Write out exactly the lines from the start of the entries through the one that contains "为了获得更好的质量，请使用d", including both.

Stored dataset items:
-- Opening Marker --
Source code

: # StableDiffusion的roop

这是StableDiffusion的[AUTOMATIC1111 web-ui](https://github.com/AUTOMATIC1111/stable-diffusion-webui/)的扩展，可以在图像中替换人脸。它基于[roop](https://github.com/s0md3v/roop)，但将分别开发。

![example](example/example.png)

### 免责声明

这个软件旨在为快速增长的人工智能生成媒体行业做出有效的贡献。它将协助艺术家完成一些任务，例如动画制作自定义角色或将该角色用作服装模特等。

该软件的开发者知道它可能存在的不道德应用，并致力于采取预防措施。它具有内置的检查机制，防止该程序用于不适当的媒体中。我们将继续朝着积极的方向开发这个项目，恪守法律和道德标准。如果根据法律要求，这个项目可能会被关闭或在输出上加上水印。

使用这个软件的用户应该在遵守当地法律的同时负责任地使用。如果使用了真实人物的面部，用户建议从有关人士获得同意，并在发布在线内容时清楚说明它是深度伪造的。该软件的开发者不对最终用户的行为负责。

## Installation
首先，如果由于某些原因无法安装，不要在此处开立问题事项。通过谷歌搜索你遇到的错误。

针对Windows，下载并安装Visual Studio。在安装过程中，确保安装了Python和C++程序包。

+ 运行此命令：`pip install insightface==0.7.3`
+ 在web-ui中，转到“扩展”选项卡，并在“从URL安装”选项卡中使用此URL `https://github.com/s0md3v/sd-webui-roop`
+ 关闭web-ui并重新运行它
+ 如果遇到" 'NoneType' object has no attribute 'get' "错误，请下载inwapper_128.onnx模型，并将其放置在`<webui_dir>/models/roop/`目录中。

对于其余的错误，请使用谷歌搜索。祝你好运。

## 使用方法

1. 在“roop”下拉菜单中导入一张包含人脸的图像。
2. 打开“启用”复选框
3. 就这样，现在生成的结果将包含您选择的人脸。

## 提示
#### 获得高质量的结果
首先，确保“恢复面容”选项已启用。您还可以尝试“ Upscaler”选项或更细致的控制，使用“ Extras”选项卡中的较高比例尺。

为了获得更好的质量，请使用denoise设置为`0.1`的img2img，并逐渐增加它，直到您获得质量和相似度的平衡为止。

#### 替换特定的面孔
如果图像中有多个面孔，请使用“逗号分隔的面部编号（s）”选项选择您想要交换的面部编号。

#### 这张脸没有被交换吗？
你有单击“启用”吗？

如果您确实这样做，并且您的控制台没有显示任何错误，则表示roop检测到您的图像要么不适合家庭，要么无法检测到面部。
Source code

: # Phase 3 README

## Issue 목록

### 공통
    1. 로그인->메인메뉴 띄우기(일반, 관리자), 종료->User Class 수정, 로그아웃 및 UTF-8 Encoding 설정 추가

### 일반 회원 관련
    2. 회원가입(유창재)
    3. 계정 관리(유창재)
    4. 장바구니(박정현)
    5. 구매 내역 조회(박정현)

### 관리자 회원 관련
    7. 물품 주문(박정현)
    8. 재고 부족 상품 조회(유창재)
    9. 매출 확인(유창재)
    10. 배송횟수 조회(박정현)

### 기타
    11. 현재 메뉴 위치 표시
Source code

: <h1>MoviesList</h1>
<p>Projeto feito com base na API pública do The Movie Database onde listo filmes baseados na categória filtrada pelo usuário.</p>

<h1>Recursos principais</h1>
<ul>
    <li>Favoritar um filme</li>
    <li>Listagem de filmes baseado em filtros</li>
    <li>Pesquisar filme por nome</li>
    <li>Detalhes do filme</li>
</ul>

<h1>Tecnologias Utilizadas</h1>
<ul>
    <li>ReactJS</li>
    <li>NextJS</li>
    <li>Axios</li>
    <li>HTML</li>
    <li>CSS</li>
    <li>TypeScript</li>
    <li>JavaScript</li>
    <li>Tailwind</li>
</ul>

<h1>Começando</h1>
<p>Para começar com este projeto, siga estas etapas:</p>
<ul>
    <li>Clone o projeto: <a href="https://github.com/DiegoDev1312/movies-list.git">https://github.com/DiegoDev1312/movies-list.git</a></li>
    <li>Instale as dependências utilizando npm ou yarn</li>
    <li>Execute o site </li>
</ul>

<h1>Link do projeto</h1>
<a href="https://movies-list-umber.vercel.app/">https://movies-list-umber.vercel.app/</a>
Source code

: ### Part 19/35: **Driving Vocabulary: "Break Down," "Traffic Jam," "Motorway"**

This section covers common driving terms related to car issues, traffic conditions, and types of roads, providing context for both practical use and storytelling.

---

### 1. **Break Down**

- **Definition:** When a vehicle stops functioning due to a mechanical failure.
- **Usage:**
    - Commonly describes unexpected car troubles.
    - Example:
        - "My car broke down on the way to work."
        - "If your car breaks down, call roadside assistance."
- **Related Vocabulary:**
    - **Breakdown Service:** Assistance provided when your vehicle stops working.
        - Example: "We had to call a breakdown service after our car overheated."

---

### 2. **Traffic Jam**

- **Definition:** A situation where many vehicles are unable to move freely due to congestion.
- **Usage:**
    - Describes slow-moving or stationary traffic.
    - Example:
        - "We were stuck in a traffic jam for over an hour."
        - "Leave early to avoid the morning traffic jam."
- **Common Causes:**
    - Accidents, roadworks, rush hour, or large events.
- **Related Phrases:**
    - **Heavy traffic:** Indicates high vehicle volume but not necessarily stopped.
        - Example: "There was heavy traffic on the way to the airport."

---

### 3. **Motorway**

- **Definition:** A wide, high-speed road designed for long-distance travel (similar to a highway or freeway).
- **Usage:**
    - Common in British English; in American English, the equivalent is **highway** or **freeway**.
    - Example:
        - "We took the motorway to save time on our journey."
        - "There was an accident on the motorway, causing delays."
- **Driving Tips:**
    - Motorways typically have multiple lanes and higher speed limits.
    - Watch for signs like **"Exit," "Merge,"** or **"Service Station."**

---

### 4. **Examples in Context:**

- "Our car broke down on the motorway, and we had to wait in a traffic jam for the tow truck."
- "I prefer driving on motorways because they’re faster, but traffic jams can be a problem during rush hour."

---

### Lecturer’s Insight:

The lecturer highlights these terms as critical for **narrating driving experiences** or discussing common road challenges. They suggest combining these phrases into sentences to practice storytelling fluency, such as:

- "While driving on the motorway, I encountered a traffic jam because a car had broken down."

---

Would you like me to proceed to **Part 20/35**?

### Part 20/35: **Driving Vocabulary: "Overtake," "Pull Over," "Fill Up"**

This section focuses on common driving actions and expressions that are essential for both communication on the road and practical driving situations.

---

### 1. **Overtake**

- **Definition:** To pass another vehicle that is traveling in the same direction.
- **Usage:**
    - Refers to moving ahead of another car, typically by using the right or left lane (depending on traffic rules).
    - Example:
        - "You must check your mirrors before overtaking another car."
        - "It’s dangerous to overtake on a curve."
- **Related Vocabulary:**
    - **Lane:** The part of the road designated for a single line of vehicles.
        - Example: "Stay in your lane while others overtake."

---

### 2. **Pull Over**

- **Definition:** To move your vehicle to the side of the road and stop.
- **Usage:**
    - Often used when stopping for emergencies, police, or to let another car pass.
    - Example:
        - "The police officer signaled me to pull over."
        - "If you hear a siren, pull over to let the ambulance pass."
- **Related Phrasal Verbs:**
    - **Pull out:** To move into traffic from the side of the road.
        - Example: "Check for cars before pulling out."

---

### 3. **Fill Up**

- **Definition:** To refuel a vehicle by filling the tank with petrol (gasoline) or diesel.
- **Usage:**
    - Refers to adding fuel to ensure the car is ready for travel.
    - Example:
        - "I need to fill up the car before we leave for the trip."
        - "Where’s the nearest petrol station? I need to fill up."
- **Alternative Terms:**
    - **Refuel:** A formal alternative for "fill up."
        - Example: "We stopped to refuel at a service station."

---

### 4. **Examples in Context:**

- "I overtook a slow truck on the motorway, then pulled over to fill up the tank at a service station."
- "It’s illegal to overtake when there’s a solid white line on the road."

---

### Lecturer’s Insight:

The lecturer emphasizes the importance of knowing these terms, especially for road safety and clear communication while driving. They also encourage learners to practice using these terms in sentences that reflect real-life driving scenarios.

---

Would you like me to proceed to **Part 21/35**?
-- Closing Marker --
--- Answer for the task ---
Source code

: # StableDiffusion的roop

这是StableDiffusion的[AUTOMATIC1111 web-ui](https://github.com/AUTOMATIC1111/stable-diffusion-webui/)的扩展，可以在图像中替换人脸。它基于[roop](https://github.com/s0md3v/roop)，但将分别开发。

![example](example/example.png)

### 免责声明

这个软件旨在为快速增长的人工智能生成媒体行业做出有效的贡献。它将协助艺术家完成一些任务，例如动画制作自定义角色或将该角色用作服装模特等。

该软件的开发者知道它可能存在的不道德应用，并致力于采取预防措施。它具有内置的检查机制，防止该程序用于不适当的媒体中。我们将继续朝着积极的方向开发这个项目，恪守法律和道德标准。如果根据法律要求，这个项目可能会被关闭或在输出上加上水印。

使用这个软件的用户应该在遵守当地法律的同时负责任地使用。如果使用了真实人物的面部，用户建议从有关人士获得同意，并在发布在线内容时清楚说明它是深度伪造的。该软件的开发者不对最终用户的行为负责。

## Installation
首先，如果由于某些原因无法安装，不要在此处开立问题事项。通过谷歌搜索你遇到的错误。

针对Windows，下载并安装Visual Studio。在安装过程中，确保安装了Python和C++程序包。

+ 运行此命令：`pip install insightface==0.7.3`
+ 在web-ui中，转到“扩展”选项卡，并在“从URL安装”选项卡中使用此URL `https://github.com/s0md3v/sd-webui-roop`
+ 关闭web-ui并重新运行它
+ 如果遇到" 'NoneType' object has no attribute 'get' "错误，请下载inwapper_128.onnx模型，并将其放置在`<webui_dir>/models/roop/`目录中。

对于其余的错误，请使用谷歌搜索。祝你好运。

## 使用方法

1. 在“roop”下拉菜单中导入一张包含人脸的图像。
2. 打开“启用”复选框
3. 就这样，现在生成的结果将包含您选择的人脸。

## 提示
#### 获得高质量的结果
首先，确保“恢复面容”选项已启用。您还可以尝试“ Upscaler”选项或更细致的控制，使用“ Extras”选项卡中的较高比例尺。

为了获得更好的质量，请使用denoise设置为`0.1`的img2img，并逐渐增加它，直到您获得质量和相似度的平衡为止。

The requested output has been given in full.